_Required action:_ The output should be limited to the line holding "Diese benötigt es" and the lines after it through the end of the entries, each restated exactly.

_Source texts of formatted documents:_
————————
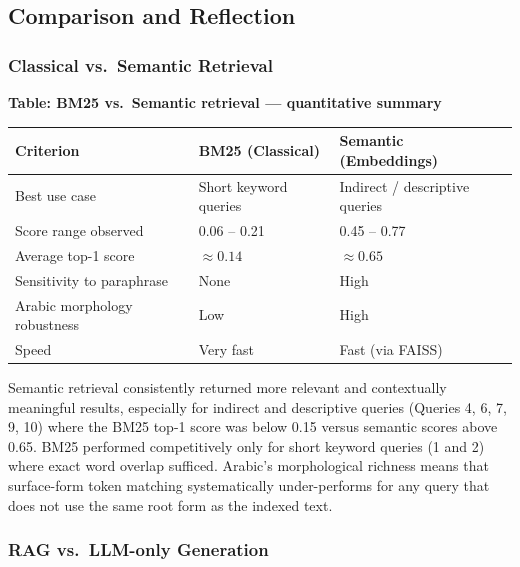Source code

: \subsection{Comparison and Reflection}

\subsubsection{Classical vs.\ Semantic Retrieval}

\begin{center}
\textbf{Table: BM25 vs.\ Semantic retrieval --- quantitative summary}\\[4pt]
\begin{tabularx}{\textwidth}{|p{5.5cm}|X|X|}
\hline
\rowcolor{best}
\textbf{Criterion} & \textbf{BM25 (Classical)} & \textbf{Semantic (Embeddings)} \\
\hline
Best use case              & Short keyword queries   & Indirect / descriptive queries \\
\hline
Score range observed       & 0.06 -- 0.21            & 0.45 -- 0.77 \\
\hline
Average top-1 score        & $\approx 0.14$          & $\approx 0.65$ \\
\hline
Sensitivity to paraphrase  & None                    & High \\
\hline
Arabic morphology robustness & Low                  & High \\
\hline
Speed                      & Very fast               & Fast (via FAISS) \\
\hline
\end{tabularx}
\end{center}

Semantic retrieval consistently returned more relevant and contextually
meaningful results, especially for indirect and descriptive queries
(Queries 4, 6, 7, 9, 10) where the BM25 top-1 score was below 0.15
versus semantic scores above 0.65.  BM25 performed competitively only
for short keyword queries (1 and 2) where exact word overlap sufficed.
Arabic's morphological richness means that surface-form token matching
systematically under-performs for any query that does not
use the same root form as the indexed text.

\subsubsection{RAG vs.\ LLM-only Generation}

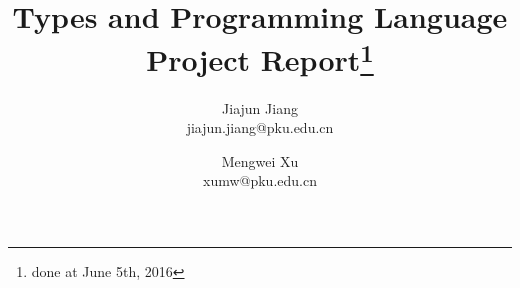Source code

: \documentclass[a4paper,11pt]{article}
\begin{document}
    \title{Types and Programming Language Project Report\footnote{done at June 5th, 2016}}
    \author{Jiajun Jiang\\ jiajun.jiang@pku.edu.cn\\ 
        \and 
        Mengwei Xu\\ 
        xumw@pku.edu.cn\\ 
    } 
    \date{}
    \maketitle


    













 
\end{document}
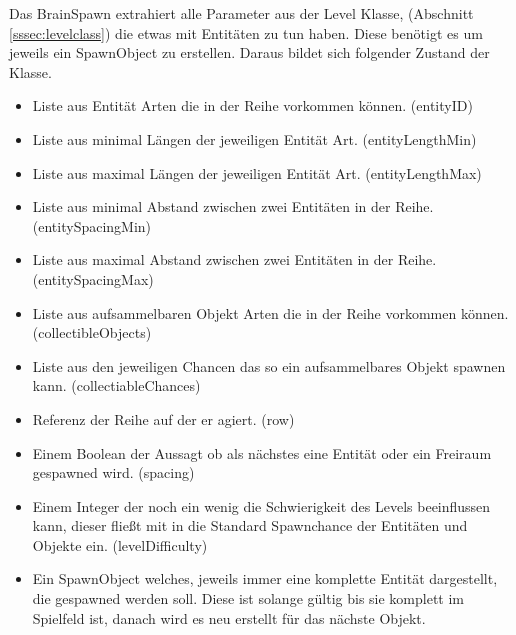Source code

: \documentclass[a4paper,10pt]{report}
\begin{document}
{{{				Das BrainSpawn extrahiert alle Parameter aus der Level Klasse, (Abschnitt \ref{sssec:levelclass}) die etwas mit Entitäten zu tun haben.
				Diese benötigt es um jeweils ein SpawnObject zu erstellen.
				\newline \newline
				\noindent					
				Daraus bildet sich folgender Zustand der Klasse.
				
				\begin{itemize}
					\item Liste aus Entität Arten die in der Reihe vorkommen können. (entityID)
					\item Liste aus minimal Längen der jeweiligen Entität Art. (entityLengthMin)
					\item Liste aus maximal Längen der jeweiligen Entität Art. (entityLengthMax)
					\item Liste aus minimal Abstand zwischen zwei Entitäten in der Reihe. \\(entitySpacingMin)
					\item Liste aus maximal Abstand zwischen zwei Entitäten in der Reihe. \\(entitySpacingMax)
					\item Liste aus aufsammelbaren Objekt Arten die in der Reihe vorkommen können. (collectibleObjects)
					\item Liste aus den jeweiligen Chancen das so ein aufsammelbares Objekt spawnen kann. (collectiableChances)
					\item Referenz der Reihe auf der er agiert. (row)
					\item Einem Boolean der Aussagt ob als nächstes eine Entität oder ein Freiraum gespawned wird. (spacing)
					\item Einem Integer der noch ein wenig die Schwierigkeit des Levels beeinflussen kann, dieser fließt mit in die Standard Spawnchance der Entitäten und Objekte ein. (levelDifficulty)
					\item Ein SpawnObject welches, jeweils immer eine komplette Entität dargestellt, die gespawned werden soll. 
						  Diese ist solange gültig bis sie komplett im Spielfeld ist, danach wird es neu erstellt für das nächste Objekt. 
				\end{itemize}								
				
}}}
\end{document}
————————
_Exercise output:_
				Diese benötigt es um jeweils ein SpawnObject zu erstellen.
				\newline \newline
				\noindent					
				Daraus bildet sich folgender Zustand der Klasse.
				
				\begin{itemize}
					\item Liste aus Entität Arten die in der Reihe vorkommen können. (entityID)
					\item Liste aus minimal Längen der jeweiligen Entität Art. (entityLengthMin)
					\item Liste aus maximal Längen der jeweiligen Entität Art. (entityLengthMax)
					\item Liste aus minimal Abstand zwischen zwei Entitäten in der Reihe. \\(entitySpacingMin)
					\item Liste aus maximal Abstand zwischen zwei Entitäten in der Reihe. \\(entitySpacingMax)
					\item Liste aus aufsammelbaren Objekt Arten die in der Reihe vorkommen können. (collectibleObjects)
					\item Liste aus den jeweiligen Chancen das so ein aufsammelbares Objekt spawnen kann. (collectiableChances)
					\item Referenz der Reihe auf der er agiert. (row)
					\item Einem Boolean der Aussagt ob als nächstes eine Entität oder ein Freiraum gespawned wird. (spacing)
					\item Einem Integer der noch ein wenig die Schwierigkeit des Levels beeinflussen kann, dieser fließt mit in die Standard Spawnchance der Entitäten und Objekte ein. (levelDifficulty)
					\item Ein SpawnObject welches, jeweils immer eine komplette Entität dargestellt, die gespawned werden soll. 
						  Diese ist solange gültig bis sie komplett im Spielfeld ist, danach wird es neu erstellt für das nächste Objekt. 
				\end{itemize}								
				
}}}
\end{document}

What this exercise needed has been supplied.